▶ _What to work on_: Among the lines below, how many carry the string "Backend"? Reply with a number and nothing else.
==*==
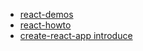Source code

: * [react-demos](https://github.com/ruanyf/react-demos)
* [react-howto](https://github.com/petehunt/react-howto/blob/master/README-zh.md)
* [create-react-app introduce](https://blog.csdn.net/qtfying/article/details/78665664)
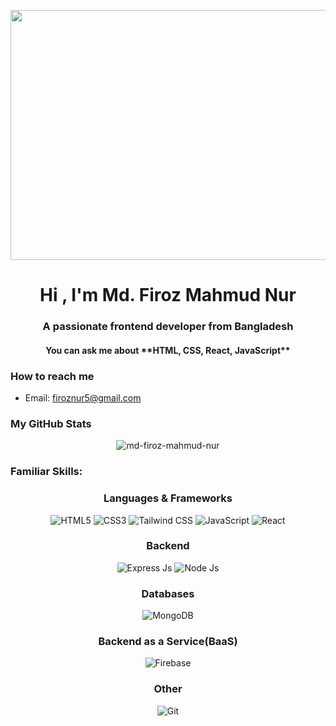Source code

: <p align="center">
  <img width="800" height="400" src="https://i.ibb.co/6Z4CyHJ/360-F-308823955-XTMT8-TNKm-OYn-PEwm-Emfnskg-Nq-Qv3h-QE5.jpg" alt="">
</p>

<h1 align="center">Hi , I'm Md. Firoz Mahmud Nur</h1>
<h3 align="center">A passionate frontend developer from Bangladesh</h3>
<h4 align="center">You can ask me about **HTML, CSS, React, JavaScript**</h3>

### How to reach me

- Email: [firoznur5@gmail.com](mailto:firoznur5@gmail.com)

### My GitHub Stats

<p align="center"><img align="center" src="https://github-readme-streak-stats.herokuapp.com/?user=md-firoz-mahmud-nur&" alt="md-firoz-mahmud-nur"/></p>

<h3 align="left">Familiar Skills:</h3>
<h3 align="center">Languages & Frameworks</h3>
<p align="center">
  <img src="https://img.shields.io/badge/-HTML5-E34F26?style=for-the-badge&logo=html5&logoColor=white" alt="HTML5" />
  <img src="https://img.shields.io/badge/-CSS3-1572B6?style=for-the-badge&logo=css3&logoColor=white" alt="CSS3" />
   <img src="https://img.shields.io/badge/-Tailwind%20CSS-38B2AC?style=for-the-badge&logo=tailwind-css&logoColor=white" alt="Tailwind CSS" /> <img src="https://img.shields.io/badge/-JavaScript-F7DF1E?style=for-the-badge&logo=javascript&logoColor=333" alt="JavaScript" />
  <img src="https://img.shields.io/badge/-React-61DAFB?style=for-the-badge&logo=react&logoColor=333" alt="React" />

</p>
<h3 align="center">Backend </h3>
<p align="center">
  <img src="https://img.shields.io/badge/Express%20js-000000?style=for-the-badge&logo=express&logoColor=white" alt="Express Js" />
  <img src="https://img.shields.io/badge/Node.js-000000?style=for-the-badge&logo=node.js&logoColor=333" alt="Node Js" />

</p>
<h3 align="center">Databases</h3>
<p align="center">
  <img src="https://img.shields.io/badge/-MongoDB-47A248?style=for-the-badge&logo=mongodb&logoColor=white" alt="MongoDB" />
</p>

<h3 align="center">Backend as a Service(BaaS)</h3>
<p align="center">
  <img src="https://img.shields.io/badge/-Firebase-FFCA28?style=for-the-badge&logo=firebase&logoColor=white" alt="Firebase" />
</p>

<h3 align="center">Other</h3>
<p align="center">
  <img src="https://img.shields.io/badge/-Git-F05032?style=for-the-badge&logo=git&logoColor=white" alt="Git" />
</p>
==*==
▶ _Result of the task_: 2